My problem is proving for the specific intervals.

 

[statdad]

It has to be to show the sets have the same cardinality. Notice that

<br /> [0,1] = (0,1) \cup \{0,1\}<br />

and that (0,1) and \{0,1\} are disjoint. You should know the cardinality of both [0,1] and (0,1), so what can you conclude?

 

[kathrynag]

We have done nothing with cardinality.

 

[mutton]

For 1-1, you want to show that if f(a) = f(b), then a = b. You have done this only when a and b are of the form 1/n.
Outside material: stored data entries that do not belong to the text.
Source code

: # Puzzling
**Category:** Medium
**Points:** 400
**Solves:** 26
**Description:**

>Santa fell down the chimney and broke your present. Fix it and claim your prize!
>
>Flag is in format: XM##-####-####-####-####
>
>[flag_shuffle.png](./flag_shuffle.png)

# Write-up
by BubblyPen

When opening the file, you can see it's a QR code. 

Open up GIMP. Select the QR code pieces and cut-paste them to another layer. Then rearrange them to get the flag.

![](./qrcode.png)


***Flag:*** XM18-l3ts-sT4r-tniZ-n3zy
What about all the other possible values of a and b?

For onto, you want to show that if y is in (0, 1], then there is an x in (0, 1) such that f(x) = y. Again, there should be more than 1 case for y because of the way f is defined.
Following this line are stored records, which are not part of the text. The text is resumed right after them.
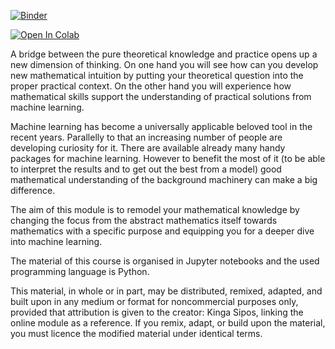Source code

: [![Binder](https://mybinder.org/badge_logo.svg)](https://mybinder.org/v2/gh/KingaS03/Mathematics-for-Machine-Learning-and-Data-Science/master)

[![Open In Colab](https://colab.research.google.com/assets/colab-badge.svg)](https://colab.research.google.com/github/KingaS03/Mathematics-for-Machine-Learning-and-Data-Science)

A bridge between the pure theoretical knowledge and practice opens up a new dimension of thinking. On one hand you will see how can you develop new mathematical intuition by putting your theoretical question into the proper practical context. On the other hand you will experience how mathematical skills support the understanding of practical solutions from machine learning.

Machine learning has become a universally applicable beloved tool in the recent years. Parallelly to that an increasing number of people are developing curiosity for it. There are available already many handy packages for machine learning. However to benefit the most of it (to be able to interpret the results and to get out the best from a model) good mathematical understanding of the background machinery can make a big difference.

The aim of this module is to remodel your mathematical knowledge by changing the focus from the abstract mathematics itself towards mathematics with a specific purpose and equipping you for a deeper dive into machine learning.

The material of this course is organised in Jupyter notebooks and the used programming language is Python.

This material, in whole or in part, may be distributed, remixed, adapted, and built upon in any medium or format for noncommercial purposes only, provided that attribution is given to the creator: Kinga Sipos, linking the online module as a reference. If you remix, adapt, or build upon the material, you must licence the modified material under identical terms.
We have done nothing with cardinality.

But it is exactly what you are doing, even if you don't recognize the name. When you show that there is a bijection between 2 sets, you show that they have the same cardinality.

 

[kathrynag]

Could someone at leats let me know if I did the right thing for proving onto?

 

[mutton]

No, your notation is flawed so it's not even clear what you are doing.

 

[kathrynag]

No, your notation is flawed so it's not even clear what you are doing.

f(1/n)=\frac{1}{n-1}
y=\frac{1}{n-1}
y(n-1)=1
n-1=1/y
n=\frac{1}{y}+1

n=\frac{1}{a}+1
n=\frac{1}{b}+1
\frac{1}{a}+1=\frac{1}{b}+1
\frac{1}{a}=\frac{1}{b}
1=\frac{a}{b}
b=a
Thus onto

 

[mutton]

How does that show f is onto? Did you read what I wrote above?

 

[kathrynag]

Yeah I read what you wrote above, but I'm unsure how to fix it.

 

[kathrynag]

f(1/n)=\frac{1}{n-1}
y=\frac{1}{n-1}
y(n-1)=1
yn-y=1
yn=1+y
y=1/n+y/n
y-y/n=1/n
y(1-1/n)=1/n

 

[HallsofIvy]

I have no idea what you are trying to do. You have repeatedly said that you are trying to prove "[0, 1]= (0, 1)" which can't be proved- it isn't true.

You have repeatedly said this problem has nothing to do with "cardinality" but are trying to find a "one-to-one, onto" function between the two sets which, if there is one, would prove cardinality not equality.

 

[descendency]

I think the problem is lazy notation here.

The OP doesn't mean [0,1] = (0,1) or else the simple counter-example 1 \in [0,1] but 1 \notin (0,1) proves it to be false; they likely mean [0,1] \approx (0,1). (A is equivalent to B)

The proof for this is to prove their cardinality is the same. The proof of equivalence simply requires a one-to-one correspondence between (0,1) and [0,1]. (as has been said before, this is the proof for cardinality).

 

[kathrynag]

Ok, so does for the function f(1/n)={1.1/2,1/3,1/4,1/5...} imply onto because onto means f(A)=B where the A=(0,1) and the B=(0,1]?